**Activity:**
Report every line of the material that contains the string "with".

**Record excerpts:**
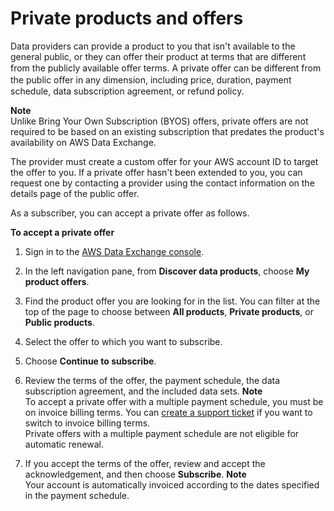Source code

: # Private products and offers<a name="subscribe-to-private-offer"></a>

Data providers can provide a product to you that isn't available to the general public, or they can offer their product at terms that are different from the publicly available oﬀer terms\. A private oﬀer can be different from the public oﬀer in any dimension, including price, duration, payment schedule, data subscription agreement, or refund policy\. 

**Note**  
Unlike Bring Your Own Subscription \(BYOS\) offers, private offers are not required to be based on an existing subscription that predates the product's availability on AWS Data Exchange\.

The provider must create a custom offer for your AWS account ID to target the offer to you\. If a private offer hasn't been extended to you, you can request one by contacting a provider using the contact information on the details page of the public offer\.

As a subscriber, you can accept a private offer as follows\.

**To accept a private offer**

1. Sign in to the [AWS Data Exchange console](https://console.aws.amazon.com/dataexchange)\.

1. In the left navigation pane, from **Discover data products**, choose **My product offers**\.

1. Find the product offer you are looking for in the list\. You can filter at the top of the page to choose between **All products**, **Private products**, or **Public products**\.

1. Select the offer to which you want to subscribe\.

1. Choose **Continue to subscribe**\.

1. Review the terms of the offer, the payment schedule, the data subscription agreement, and the included data sets\.
**Note**  
To accept a private offer with a multiple payment schedule, you must be on invoice billing terms\. You can [create a support ticket](https://console.aws.amazon.com/support/home#/) if you want to switch to invoice billing terms\.  
Private offers with a multiple payment schedule are not eligible for automatic renewal\.

1. If you accept the terms of the offer, review and accept the acknowledgement, and then choose **Subscribe**\.
**Note**  
Your account is automatically invoiced according to the dates specified in the payment schedule\.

**Exercise solution:**
To accept a private offer with a multiple payment schedule, you must be on invoice billing terms\. You can [create a support ticket](https://console.aws.amazon.com/support/home#/) if you want to switch to invoice billing terms\.  
Private offers with a multiple payment schedule are not eligible for automatic renewal\.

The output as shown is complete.